The similarly named Jovian Holdings was a major holder of Provide Commerce, with a 29% stake at the time of the acquisition. Citron was a director of Jovian Holdings as were Jared Polis, who was a principal of Blue Mountain Arts, guiding it to a $900 million buyout by Excite, and Arthur Laffer, famous for the Laffer Curve

Based on Siegel’s quote and the experience of the three, I think it is likely that the board candidate(s) proposed include some combination of Citron, Polis and Laffer. Lifetime has significantly stepped up their online presence, adding products from their other brands to, and the background that Jove Partners has in e-commerce could be helpful in growing direct sales to be a significant part of Lifetime’s business.

Back in September, I wrote about Lifetime Brands.
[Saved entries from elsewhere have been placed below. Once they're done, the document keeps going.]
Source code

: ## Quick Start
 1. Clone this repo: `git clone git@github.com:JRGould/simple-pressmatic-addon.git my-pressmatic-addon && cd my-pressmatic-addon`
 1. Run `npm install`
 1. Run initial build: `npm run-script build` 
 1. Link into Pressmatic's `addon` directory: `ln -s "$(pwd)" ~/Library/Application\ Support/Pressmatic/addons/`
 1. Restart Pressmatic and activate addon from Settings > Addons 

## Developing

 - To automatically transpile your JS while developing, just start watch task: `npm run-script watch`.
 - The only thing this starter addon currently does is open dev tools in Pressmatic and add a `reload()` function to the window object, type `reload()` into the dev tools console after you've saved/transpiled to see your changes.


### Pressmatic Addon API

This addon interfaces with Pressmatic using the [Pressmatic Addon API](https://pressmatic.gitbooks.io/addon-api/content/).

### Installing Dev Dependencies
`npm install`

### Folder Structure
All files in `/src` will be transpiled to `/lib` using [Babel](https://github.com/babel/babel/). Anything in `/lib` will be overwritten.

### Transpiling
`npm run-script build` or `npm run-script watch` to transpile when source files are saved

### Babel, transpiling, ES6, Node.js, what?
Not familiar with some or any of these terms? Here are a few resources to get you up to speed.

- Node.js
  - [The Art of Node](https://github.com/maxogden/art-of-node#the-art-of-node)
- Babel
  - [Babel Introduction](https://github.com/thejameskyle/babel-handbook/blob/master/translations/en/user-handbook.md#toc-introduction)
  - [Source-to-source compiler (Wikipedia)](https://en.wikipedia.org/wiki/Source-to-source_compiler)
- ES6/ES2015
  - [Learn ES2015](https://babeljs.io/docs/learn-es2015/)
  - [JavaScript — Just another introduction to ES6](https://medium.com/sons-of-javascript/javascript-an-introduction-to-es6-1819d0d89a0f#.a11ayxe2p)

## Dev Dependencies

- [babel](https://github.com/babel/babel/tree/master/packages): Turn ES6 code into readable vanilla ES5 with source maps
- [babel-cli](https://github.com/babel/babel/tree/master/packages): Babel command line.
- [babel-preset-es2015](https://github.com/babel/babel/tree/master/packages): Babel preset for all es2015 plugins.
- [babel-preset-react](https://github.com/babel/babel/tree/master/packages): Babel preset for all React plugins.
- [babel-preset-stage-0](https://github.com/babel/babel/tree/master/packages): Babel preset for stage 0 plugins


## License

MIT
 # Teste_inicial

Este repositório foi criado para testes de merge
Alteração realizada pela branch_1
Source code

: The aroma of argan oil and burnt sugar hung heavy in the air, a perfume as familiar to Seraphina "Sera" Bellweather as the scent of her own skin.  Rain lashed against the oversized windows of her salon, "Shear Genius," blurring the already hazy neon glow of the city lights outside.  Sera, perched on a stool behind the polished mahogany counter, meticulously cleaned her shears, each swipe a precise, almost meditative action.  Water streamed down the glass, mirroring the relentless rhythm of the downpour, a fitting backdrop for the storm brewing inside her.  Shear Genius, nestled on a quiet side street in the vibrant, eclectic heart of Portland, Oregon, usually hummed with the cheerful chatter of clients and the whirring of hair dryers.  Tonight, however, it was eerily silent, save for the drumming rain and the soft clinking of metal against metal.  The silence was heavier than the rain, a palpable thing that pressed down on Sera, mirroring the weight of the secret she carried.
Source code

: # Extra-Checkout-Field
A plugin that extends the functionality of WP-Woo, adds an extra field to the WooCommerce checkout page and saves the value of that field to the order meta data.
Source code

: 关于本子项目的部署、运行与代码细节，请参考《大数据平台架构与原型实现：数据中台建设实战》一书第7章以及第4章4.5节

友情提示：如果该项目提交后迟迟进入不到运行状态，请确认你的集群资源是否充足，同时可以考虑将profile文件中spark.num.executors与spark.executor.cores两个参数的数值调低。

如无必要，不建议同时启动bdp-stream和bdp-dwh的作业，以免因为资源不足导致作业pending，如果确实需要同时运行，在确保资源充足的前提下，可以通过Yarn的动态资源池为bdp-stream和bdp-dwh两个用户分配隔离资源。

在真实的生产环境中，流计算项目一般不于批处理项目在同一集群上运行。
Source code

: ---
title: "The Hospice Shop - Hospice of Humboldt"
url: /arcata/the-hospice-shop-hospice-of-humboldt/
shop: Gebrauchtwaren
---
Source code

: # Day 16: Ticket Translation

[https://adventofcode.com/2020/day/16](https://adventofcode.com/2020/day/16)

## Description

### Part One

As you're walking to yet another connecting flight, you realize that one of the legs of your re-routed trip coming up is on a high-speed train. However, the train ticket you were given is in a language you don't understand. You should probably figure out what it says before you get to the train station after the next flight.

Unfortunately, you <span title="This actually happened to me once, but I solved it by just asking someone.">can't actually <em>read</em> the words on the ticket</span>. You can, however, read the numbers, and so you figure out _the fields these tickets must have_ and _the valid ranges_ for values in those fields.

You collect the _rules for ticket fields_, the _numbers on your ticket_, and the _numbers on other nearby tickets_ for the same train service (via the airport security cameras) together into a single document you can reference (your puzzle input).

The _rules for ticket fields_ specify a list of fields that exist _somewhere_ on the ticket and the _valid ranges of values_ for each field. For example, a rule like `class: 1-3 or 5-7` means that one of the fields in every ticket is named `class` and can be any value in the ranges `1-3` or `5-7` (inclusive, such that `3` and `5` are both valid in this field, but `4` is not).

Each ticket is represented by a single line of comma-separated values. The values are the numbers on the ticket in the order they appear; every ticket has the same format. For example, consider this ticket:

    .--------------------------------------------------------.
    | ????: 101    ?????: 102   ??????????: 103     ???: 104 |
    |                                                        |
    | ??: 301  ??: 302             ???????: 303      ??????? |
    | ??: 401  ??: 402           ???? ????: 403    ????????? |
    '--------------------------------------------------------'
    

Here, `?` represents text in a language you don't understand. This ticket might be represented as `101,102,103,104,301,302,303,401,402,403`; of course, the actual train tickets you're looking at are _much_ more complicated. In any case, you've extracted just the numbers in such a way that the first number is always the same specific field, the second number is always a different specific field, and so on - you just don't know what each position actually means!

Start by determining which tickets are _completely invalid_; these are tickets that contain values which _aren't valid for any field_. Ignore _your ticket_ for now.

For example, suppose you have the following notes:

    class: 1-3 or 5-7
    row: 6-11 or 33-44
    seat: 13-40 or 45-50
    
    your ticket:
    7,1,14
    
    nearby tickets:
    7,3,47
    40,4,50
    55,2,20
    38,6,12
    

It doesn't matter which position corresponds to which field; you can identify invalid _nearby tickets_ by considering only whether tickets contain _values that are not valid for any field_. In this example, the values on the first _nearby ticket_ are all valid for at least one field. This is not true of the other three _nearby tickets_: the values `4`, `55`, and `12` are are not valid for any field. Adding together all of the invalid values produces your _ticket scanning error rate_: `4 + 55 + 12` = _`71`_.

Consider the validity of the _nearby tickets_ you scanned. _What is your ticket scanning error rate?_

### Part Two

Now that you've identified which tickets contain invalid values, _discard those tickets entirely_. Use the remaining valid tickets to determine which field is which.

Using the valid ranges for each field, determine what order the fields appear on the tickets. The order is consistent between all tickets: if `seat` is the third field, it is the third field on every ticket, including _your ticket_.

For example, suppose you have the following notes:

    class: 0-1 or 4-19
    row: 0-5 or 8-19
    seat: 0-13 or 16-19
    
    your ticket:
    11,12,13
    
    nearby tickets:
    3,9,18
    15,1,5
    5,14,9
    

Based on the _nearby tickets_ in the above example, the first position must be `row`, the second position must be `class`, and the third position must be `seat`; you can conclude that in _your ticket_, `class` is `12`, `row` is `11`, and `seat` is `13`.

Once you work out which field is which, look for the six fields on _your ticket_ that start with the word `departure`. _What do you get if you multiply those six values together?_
At the time, the stock was trading at $20.10 and the company had projected 2006 EPS of $1.50-$1.70. The company lowered that to $1.45-$1.55 with the release of 3rd quarter earnings, and on December 21, lowered it further to $1.10-$1.15, below 2005 earnings of $1.23. Though the company has not yet released 2006 numbers, on January 25, it stated that it expected 2007 EPS of $1.40-$1.70. The end result of all of this is that on February 15, the stock closed at 19.54, not far from where it was in September.

The particular problems that Lifetime has faced have been largely related to its direct to consumer business. The experience and expertise that Jove brings could indeed be helpful in helping the company resolve these problems and get back on the path to consistent, strong growth. In the meantime, I believe the shares remain a good value.